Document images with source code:
···
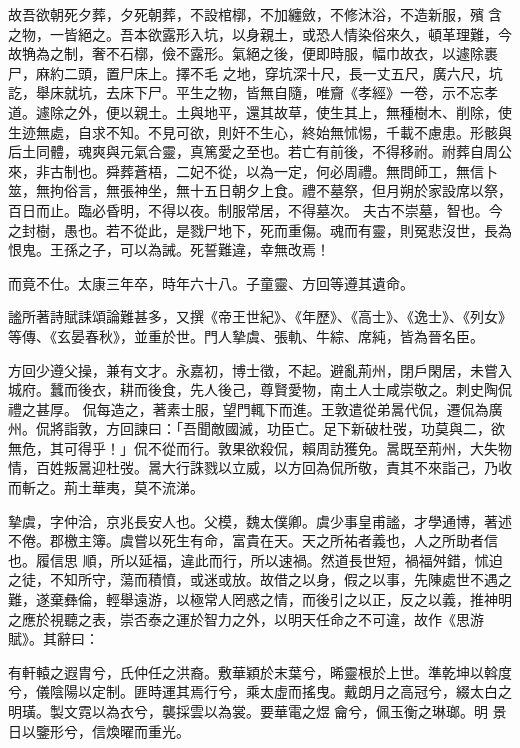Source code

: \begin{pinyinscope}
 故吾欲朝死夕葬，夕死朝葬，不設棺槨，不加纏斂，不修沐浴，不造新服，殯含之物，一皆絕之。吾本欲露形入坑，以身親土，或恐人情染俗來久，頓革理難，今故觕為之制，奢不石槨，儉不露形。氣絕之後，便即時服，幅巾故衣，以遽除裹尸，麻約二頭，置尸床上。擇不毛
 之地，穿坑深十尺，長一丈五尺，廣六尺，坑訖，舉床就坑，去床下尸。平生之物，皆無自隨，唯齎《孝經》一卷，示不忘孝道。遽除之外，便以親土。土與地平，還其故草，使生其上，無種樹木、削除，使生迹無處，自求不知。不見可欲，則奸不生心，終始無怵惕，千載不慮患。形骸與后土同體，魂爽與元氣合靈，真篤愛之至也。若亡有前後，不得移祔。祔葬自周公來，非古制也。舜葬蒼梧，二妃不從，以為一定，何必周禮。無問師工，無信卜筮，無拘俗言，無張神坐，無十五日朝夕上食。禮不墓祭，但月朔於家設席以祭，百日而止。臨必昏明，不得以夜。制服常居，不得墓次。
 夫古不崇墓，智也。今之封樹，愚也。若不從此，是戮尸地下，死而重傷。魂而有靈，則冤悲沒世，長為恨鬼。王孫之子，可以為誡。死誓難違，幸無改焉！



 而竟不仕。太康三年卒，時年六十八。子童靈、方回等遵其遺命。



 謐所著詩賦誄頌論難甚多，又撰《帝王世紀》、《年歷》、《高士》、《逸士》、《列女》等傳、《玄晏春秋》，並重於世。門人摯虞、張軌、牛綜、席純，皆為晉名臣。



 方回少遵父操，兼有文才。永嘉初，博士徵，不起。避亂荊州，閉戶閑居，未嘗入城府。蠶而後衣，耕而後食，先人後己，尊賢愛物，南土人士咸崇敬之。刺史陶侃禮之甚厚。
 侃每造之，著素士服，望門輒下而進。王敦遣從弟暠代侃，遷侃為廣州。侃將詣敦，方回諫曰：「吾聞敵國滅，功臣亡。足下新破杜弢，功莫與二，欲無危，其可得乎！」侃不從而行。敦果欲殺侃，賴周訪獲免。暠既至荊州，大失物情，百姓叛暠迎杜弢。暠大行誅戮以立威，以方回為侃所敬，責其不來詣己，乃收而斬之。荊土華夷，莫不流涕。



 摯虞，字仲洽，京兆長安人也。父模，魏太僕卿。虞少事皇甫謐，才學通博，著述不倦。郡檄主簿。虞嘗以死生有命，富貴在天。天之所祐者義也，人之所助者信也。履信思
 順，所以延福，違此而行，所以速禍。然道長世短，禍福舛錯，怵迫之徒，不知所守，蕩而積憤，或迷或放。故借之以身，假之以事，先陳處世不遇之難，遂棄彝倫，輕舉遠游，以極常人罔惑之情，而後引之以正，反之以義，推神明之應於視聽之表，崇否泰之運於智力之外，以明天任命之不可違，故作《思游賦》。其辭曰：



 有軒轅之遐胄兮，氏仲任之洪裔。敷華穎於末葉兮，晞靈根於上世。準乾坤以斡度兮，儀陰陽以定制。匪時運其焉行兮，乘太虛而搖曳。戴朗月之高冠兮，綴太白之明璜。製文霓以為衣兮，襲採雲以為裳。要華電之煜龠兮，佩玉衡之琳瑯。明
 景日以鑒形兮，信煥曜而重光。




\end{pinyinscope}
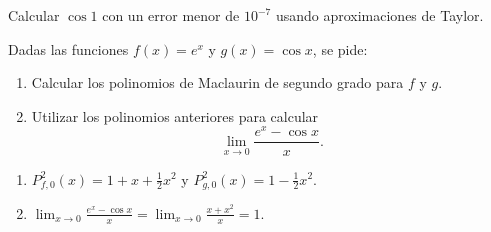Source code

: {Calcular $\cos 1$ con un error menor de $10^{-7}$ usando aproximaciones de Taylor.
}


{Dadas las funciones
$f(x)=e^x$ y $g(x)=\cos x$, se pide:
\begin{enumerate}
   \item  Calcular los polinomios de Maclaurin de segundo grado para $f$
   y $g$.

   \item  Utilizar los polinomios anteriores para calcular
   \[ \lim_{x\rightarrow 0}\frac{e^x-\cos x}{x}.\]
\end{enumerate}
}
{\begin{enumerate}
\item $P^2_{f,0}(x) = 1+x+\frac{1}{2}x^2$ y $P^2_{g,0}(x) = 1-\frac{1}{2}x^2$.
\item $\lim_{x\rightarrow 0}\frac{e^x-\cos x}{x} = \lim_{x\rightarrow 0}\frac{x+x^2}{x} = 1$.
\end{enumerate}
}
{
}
···
= Try it =
An exact copy of the lines above, from the one containing "而竟不仕。太康三年卒，時年六十八。子童靈、方回等遵其遺命。" down to the one containing "侃每造之，著素士服，望門輒下" and including both, is the whole answer; retype it and nothing else.

= Your response =
 而竟不仕。太康三年卒，時年六十八。子童靈、方回等遵其遺命。



 謐所著詩賦誄頌論難甚多，又撰《帝王世紀》、《年歷》、《高士》、《逸士》、《列女》等傳、《玄晏春秋》，並重於世。門人摯虞、張軌、牛綜、席純，皆為晉名臣。



 方回少遵父操，兼有文才。永嘉初，博士徵，不起。避亂荊州，閉戶閑居，未嘗入城府。蠶而後衣，耕而後食，先人後己，尊賢愛物，南土人士咸崇敬之。刺史陶侃禮之甚厚。
 侃每造之，著素士服，望門輒下而進。王敦遣從弟暠代侃，遷侃為廣州。侃將詣敦，方回諫曰：「吾聞敵國滅，功臣亡。足下新破杜弢，功莫與二，欲無危，其可得乎！」侃不從而行。敦果欲殺侃，賴周訪獲免。暠既至荊州，大失物情，百姓叛暠迎杜弢。暠大行誅戮以立威，以方回為侃所敬，責其不來詣己，乃收而斬之。荊土華夷，莫不流涕。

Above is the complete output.